Для решения этой проблемы некоторые  компании-производители пошли по пути предоставления своим пользователям нескольких систем анализа защищенности, работающих на всех указанных выше уровнях, - сетевом, системном и уровне приложений. Совокупность этих систем позволяет с высокой степенью эффективности обнаружить практически все известные уязвимости. Например, компания Internet Security Systems предлагает семейство SAFEsuite, состоящее из четырех сканеров: Internet Scanner, System Scanner, Security Manager и Database Scanner.

Компания Cisco, предлагающая только систему анализа защищенности на уровне сети пошла другим путем для устранения проблемы ложного срабатывания. Она делит все уязвимости на два класса:

  • Потенциальные - вытекающие из проверок заголовков и т.н. активных "подталкиваний" (nudge) анализируемого сервиса или узла. Потенциальная уязвимость возможно существует в системе, но активные зондирующие проверки не подтверждают этого.
  • Подтвержденные - выявленные и существующие на анализируемом хосте.

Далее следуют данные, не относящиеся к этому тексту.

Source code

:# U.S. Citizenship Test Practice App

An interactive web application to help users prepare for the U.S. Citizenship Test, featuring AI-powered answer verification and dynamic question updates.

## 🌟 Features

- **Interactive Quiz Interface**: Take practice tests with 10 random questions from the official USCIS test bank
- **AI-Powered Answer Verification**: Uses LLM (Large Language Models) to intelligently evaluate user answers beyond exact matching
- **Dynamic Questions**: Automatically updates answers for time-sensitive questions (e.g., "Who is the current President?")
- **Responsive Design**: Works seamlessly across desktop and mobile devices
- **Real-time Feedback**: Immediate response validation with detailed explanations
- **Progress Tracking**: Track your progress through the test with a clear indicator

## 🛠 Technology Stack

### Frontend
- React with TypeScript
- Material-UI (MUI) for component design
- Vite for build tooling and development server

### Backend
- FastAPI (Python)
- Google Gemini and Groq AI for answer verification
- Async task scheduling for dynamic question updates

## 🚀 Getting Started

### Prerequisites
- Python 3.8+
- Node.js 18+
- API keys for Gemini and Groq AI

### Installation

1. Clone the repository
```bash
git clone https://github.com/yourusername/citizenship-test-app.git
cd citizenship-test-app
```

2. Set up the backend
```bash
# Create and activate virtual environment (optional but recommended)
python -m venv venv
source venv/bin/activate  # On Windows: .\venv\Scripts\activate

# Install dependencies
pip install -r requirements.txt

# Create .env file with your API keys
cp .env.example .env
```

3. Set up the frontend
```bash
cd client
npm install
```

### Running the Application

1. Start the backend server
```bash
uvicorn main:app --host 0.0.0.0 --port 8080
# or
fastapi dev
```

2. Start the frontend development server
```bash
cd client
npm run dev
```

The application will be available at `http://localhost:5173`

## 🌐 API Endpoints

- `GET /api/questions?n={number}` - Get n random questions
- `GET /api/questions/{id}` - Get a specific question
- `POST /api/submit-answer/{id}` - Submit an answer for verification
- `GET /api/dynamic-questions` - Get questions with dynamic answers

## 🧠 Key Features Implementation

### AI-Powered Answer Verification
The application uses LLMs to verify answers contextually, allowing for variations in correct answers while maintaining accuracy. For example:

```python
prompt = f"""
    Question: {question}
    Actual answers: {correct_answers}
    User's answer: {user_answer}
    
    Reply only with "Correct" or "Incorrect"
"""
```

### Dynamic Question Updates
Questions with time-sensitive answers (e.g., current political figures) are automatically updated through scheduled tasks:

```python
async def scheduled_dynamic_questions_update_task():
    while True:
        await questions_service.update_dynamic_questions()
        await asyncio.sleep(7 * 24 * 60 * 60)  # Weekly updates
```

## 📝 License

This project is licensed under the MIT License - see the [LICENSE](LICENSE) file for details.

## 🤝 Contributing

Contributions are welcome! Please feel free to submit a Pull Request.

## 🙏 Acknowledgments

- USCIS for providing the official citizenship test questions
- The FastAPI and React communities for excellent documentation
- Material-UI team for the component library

Проверки на потенциальную уязвимость проводятся через коллекцию заголовков и использование "несильных подталкиваний". "Подталкивание" используется для сервисов, не возвращающих заголовки, но реагирующих на простые команды, например, посылка команды HEAD для получения версии HTTP-сервера.

В некоторых случаях имеются уязвимости, с трудом обнаруживаемые или совсем не обнаруживаемые через сеть. Например, проверка "слабости" паролей, используемых пользователями и другими учетными записями. В случае использования сетевого сканера вам потребуется затратить очень много времени на удаленную проверку каждой учетной записи. В то же время, аналогичная проверка, осуществляемая на локальном узле, проводится на несколько порядков быстрее. Другим примером может служить проверка файловой системы сканируемого узла. Во многих случаях ее нельзя осуществить дистанционно.

Достоинства сканирования на уровне ОС кроются в прямом доступе к  низкоуровневым возможностям ОС хоста, конкретным сервисам и деталям конфигурации. Тогда как сканер сетевого уровня имитирует ситуацию, которую мог  бы иметь внешний злоумышленник, сканер системного уровня может рассматривать систему со стороны пользователя, уже имеющего доступ к анализируемой системе и имеющего в ней учетную запись. Это является наиболее важным отличием, поскольку сетевой сканер по определению не может предоставить эффективного анализа возможных рисков деятельности пользователя.

Многие сканеры используют более  чем один метод проверки одной  и той же уязвимости или класса уязвимостей. Однако в случае большого числа проверок использование  нескольких методов поиска одной уязвимости привносит свои проблемы. Связано это со скоростью проведения сканирования.

Не все проверки, разработанные  в лабораторных условиях, функционируют  так, как должны. Даже, несмотря на то, что эти проверки тестируются, прежде чем будут внесены в окончательную версию сканера. На это могут влиять некоторые факторы:

  • Особенности конфигурации пользовательской системы.
  • Способ, которым был скомпилирован анализируемый демон или сервис.
  • Ошибки удаленной системы.

В таких случаях автоматическая проверка может пропустить уязвимость, которая легко обнаруживается вручную и которая может быть широко распространена во многих системах. Проверка заголовка в совокупности с активным зондированием в таком случае может помочь определить подозрительную ситуацию, сервис или узел. И хотя уязвимость не обнаружена, это не значит, что ее не существует.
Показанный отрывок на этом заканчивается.